START EXTRACTED MATERIAL
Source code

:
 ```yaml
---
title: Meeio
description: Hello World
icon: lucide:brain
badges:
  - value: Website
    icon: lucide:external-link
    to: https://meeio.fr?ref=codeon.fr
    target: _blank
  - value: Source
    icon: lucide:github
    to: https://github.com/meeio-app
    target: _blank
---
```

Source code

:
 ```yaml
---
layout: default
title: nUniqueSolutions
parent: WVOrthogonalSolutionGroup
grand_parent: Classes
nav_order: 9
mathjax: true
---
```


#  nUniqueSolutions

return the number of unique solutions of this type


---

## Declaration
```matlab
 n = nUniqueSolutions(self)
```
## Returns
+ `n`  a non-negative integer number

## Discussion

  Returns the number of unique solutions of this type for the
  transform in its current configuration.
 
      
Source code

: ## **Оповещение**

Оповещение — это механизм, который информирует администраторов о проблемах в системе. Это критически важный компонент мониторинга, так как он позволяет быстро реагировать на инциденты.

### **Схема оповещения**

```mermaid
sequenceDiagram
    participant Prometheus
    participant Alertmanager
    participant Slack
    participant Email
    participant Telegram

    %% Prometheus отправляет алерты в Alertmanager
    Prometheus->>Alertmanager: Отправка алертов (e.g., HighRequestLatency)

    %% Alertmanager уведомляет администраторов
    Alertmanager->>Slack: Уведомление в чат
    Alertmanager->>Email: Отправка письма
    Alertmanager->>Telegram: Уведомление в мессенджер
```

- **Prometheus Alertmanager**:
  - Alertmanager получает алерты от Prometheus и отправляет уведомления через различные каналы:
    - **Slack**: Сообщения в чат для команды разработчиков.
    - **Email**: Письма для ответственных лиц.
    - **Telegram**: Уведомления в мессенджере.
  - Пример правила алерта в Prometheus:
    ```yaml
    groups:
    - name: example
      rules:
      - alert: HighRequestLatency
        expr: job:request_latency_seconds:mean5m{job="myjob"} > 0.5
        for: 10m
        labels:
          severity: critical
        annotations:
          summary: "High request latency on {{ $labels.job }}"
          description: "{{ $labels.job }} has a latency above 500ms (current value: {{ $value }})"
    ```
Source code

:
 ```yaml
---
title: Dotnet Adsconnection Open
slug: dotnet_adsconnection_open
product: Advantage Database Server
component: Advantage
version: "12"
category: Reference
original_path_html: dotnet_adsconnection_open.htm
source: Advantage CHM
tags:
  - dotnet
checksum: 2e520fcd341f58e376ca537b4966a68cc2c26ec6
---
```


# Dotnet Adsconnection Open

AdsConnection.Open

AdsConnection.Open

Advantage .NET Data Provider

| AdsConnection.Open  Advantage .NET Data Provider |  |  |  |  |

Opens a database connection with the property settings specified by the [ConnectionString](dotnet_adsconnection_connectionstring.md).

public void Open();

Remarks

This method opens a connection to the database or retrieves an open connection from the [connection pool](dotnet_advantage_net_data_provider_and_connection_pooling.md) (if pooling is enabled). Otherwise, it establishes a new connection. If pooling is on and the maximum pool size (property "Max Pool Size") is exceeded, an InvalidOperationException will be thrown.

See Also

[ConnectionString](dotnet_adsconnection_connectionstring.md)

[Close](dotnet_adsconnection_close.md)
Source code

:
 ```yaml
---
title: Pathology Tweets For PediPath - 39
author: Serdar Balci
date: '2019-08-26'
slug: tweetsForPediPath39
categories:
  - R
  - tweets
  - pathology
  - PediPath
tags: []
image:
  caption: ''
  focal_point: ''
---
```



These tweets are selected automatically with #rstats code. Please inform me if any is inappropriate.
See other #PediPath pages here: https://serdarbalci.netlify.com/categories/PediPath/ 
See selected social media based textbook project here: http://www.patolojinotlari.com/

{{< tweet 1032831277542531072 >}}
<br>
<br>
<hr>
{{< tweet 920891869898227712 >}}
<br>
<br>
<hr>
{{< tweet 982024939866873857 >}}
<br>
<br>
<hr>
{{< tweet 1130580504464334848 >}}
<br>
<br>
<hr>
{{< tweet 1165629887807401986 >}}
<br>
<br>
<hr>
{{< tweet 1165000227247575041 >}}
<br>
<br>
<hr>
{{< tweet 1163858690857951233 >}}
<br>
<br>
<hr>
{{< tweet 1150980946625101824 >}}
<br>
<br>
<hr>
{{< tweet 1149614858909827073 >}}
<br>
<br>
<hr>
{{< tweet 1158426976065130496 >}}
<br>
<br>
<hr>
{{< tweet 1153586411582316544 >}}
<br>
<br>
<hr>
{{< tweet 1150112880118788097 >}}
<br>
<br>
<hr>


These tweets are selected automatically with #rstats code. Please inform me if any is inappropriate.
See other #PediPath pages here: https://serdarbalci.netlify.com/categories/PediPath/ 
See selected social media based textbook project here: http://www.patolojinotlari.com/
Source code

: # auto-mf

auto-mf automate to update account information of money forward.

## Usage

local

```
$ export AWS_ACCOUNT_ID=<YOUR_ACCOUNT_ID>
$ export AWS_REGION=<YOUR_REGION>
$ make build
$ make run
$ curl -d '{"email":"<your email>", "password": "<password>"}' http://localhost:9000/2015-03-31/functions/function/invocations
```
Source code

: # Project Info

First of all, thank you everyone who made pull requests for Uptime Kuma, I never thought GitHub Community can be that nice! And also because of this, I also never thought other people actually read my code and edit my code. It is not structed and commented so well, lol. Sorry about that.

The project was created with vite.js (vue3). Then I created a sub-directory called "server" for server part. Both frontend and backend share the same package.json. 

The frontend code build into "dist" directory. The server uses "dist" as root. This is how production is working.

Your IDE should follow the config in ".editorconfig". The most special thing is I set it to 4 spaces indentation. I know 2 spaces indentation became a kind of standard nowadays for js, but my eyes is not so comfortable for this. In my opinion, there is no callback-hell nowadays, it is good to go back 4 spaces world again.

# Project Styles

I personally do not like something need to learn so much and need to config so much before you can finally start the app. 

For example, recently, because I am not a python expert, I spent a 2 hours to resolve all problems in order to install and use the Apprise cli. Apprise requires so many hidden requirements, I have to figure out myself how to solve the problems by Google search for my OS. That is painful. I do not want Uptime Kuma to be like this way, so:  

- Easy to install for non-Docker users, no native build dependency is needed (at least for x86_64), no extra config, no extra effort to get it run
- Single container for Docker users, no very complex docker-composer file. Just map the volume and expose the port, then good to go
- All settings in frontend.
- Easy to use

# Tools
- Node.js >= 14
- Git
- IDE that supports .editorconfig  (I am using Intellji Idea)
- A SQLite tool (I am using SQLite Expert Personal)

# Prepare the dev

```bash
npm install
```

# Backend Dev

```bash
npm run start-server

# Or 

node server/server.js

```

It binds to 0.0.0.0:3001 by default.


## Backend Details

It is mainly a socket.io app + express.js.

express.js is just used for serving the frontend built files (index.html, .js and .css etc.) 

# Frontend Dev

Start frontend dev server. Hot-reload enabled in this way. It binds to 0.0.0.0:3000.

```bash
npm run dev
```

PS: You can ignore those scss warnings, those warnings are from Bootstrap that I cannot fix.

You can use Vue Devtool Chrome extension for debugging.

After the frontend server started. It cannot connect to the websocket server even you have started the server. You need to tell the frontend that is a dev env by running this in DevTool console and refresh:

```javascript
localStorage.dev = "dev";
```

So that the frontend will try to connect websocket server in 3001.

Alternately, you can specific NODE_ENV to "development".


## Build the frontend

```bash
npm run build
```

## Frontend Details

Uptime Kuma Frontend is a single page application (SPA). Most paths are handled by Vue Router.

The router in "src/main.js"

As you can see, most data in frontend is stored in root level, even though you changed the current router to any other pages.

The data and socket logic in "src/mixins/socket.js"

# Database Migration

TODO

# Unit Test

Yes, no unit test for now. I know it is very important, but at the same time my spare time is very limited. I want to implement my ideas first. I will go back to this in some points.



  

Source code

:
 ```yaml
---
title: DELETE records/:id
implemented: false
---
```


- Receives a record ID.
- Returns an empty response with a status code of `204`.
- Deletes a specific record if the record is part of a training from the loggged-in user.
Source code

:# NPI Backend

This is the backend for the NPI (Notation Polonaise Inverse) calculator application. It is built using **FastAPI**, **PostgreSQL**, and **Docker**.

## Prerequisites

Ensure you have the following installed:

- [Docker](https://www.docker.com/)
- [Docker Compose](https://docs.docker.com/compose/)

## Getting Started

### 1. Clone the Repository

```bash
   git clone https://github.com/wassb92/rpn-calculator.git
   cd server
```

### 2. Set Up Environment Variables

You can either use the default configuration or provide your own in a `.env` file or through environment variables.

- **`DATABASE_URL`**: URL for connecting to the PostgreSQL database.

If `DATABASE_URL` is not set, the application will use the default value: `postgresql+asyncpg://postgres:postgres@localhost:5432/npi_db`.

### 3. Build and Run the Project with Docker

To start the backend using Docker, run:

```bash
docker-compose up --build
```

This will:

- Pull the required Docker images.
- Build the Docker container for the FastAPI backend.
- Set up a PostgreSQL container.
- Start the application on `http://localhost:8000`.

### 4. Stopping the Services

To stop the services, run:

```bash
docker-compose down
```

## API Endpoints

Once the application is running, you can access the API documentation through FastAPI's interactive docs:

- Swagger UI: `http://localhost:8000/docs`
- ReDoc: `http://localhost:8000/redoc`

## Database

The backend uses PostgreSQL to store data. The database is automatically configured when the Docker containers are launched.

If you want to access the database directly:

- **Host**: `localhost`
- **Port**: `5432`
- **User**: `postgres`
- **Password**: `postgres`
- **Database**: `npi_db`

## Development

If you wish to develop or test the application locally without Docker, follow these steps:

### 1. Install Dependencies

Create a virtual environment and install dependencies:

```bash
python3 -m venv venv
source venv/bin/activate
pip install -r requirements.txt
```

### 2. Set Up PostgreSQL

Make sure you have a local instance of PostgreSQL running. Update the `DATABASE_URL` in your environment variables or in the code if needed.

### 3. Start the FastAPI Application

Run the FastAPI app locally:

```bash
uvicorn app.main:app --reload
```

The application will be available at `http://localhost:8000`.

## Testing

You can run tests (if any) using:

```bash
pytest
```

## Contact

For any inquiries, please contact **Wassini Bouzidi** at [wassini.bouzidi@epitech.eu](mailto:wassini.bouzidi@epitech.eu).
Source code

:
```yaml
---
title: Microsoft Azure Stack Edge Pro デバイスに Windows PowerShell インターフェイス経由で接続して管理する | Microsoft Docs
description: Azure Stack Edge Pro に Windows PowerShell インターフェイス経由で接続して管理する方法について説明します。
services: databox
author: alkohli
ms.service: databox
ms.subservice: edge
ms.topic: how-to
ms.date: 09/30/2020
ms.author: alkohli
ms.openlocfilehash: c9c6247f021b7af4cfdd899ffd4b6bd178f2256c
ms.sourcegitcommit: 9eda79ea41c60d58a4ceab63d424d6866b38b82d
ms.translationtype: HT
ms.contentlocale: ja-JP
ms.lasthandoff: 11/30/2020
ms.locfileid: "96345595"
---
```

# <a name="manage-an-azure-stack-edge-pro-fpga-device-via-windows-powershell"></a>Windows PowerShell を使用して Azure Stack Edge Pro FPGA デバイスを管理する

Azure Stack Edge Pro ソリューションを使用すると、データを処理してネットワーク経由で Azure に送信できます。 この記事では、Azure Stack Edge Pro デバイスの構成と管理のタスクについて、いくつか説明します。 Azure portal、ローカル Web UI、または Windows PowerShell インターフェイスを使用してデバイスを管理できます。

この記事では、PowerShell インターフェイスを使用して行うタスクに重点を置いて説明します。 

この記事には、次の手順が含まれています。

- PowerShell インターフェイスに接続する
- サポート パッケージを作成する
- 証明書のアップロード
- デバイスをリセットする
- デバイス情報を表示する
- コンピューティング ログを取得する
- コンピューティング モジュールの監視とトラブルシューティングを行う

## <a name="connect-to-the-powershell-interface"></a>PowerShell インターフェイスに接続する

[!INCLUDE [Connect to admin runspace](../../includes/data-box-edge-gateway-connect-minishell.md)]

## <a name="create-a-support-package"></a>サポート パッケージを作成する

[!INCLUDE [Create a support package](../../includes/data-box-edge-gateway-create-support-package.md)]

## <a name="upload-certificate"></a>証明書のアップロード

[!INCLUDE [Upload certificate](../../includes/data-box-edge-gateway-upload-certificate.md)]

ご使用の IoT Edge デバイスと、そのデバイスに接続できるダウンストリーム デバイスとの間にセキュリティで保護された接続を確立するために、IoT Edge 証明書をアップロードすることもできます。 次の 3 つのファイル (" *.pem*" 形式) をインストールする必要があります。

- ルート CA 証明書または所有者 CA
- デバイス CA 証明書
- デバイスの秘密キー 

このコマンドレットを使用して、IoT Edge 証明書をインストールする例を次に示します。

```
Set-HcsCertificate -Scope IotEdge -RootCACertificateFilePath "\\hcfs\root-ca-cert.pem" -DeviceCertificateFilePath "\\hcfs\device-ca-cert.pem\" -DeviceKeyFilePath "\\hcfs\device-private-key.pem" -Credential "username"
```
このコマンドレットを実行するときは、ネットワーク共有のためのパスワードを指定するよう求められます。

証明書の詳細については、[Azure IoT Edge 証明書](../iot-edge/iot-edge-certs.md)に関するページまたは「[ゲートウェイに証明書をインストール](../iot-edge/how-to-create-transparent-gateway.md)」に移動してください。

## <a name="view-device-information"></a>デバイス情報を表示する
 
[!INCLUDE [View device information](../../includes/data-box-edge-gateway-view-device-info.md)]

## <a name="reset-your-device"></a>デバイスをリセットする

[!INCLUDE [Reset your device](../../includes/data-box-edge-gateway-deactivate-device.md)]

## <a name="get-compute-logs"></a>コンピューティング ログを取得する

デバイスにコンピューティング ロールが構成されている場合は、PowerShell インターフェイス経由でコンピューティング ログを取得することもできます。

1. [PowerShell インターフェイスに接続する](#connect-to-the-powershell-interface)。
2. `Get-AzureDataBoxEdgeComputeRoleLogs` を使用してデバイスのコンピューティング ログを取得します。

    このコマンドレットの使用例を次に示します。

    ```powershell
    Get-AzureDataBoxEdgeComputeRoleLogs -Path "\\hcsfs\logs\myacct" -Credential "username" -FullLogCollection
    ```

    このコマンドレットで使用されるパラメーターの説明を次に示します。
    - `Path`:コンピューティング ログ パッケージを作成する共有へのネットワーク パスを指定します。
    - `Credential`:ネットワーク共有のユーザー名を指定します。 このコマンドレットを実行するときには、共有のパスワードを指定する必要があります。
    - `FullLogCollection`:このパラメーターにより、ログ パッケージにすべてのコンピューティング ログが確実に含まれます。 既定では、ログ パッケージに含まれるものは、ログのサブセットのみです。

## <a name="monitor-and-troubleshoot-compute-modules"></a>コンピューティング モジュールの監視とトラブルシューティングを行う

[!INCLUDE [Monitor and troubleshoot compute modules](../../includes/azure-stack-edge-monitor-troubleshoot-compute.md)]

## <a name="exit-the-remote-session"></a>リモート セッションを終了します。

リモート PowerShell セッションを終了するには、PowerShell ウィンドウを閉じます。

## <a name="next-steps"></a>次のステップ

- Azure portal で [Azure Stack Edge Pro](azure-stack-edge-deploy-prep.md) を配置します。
END EXTRACTED MATERIAL
EXERCISE AIM »
When you reach the line holding "Ensure you have" in the records above, begin reproducing exactly, stop after the line holding "### 2. Set Up PostgreSQL", and output nothing else.

ANSWER BELOW »
Ensure you have the following installed:

- [Docker](https://www.docker.com/)
- [Docker Compose](https://docs.docker.com/compose/)

## Getting Started

### 1. Clone the Repository

```bash
   git clone https://github.com/wassb92/rpn-calculator.git
   cd server
```

### 2. Set Up Environment Variables

You can either use the default configuration or provide your own in a `.env` file or through environment variables.

- **`DATABASE_URL`**: URL for connecting to the PostgreSQL database.

If `DATABASE_URL` is not set, the application will use the default value: `postgresql+asyncpg://postgres:postgres@localhost:5432/npi_db`.

### 3. Build and Run the Project with Docker

To start the backend using Docker, run:

```bash
docker-compose up --build
```

This will:

- Pull the required Docker images.
- Build the Docker container for the FastAPI backend.
- Set up a PostgreSQL container.
- Start the application on `http://localhost:8000`.

### 4. Stopping the Services

To stop the services, run:

```bash
docker-compose down
```

## API Endpoints

Once the application is running, you can access the API documentation through FastAPI's interactive docs:

- Swagger UI: `http://localhost:8000/docs`
- ReDoc: `http://localhost:8000/redoc`

## Database

The backend uses PostgreSQL to store data. The database is automatically configured when the Docker containers are launched.

If you want to access the database directly:

- **Host**: `localhost`
- **Port**: `5432`
- **User**: `postgres`
- **Password**: `postgres`
- **Database**: `npi_db`

## Development

If you wish to develop or test the application locally without Docker, follow these steps:

### 1. Install Dependencies

Create a virtual environment and install dependencies:

```bash
python3 -m venv venv
source venv/bin/activate
pip install -r requirements.txt
```

### 2. Set Up PostgreSQL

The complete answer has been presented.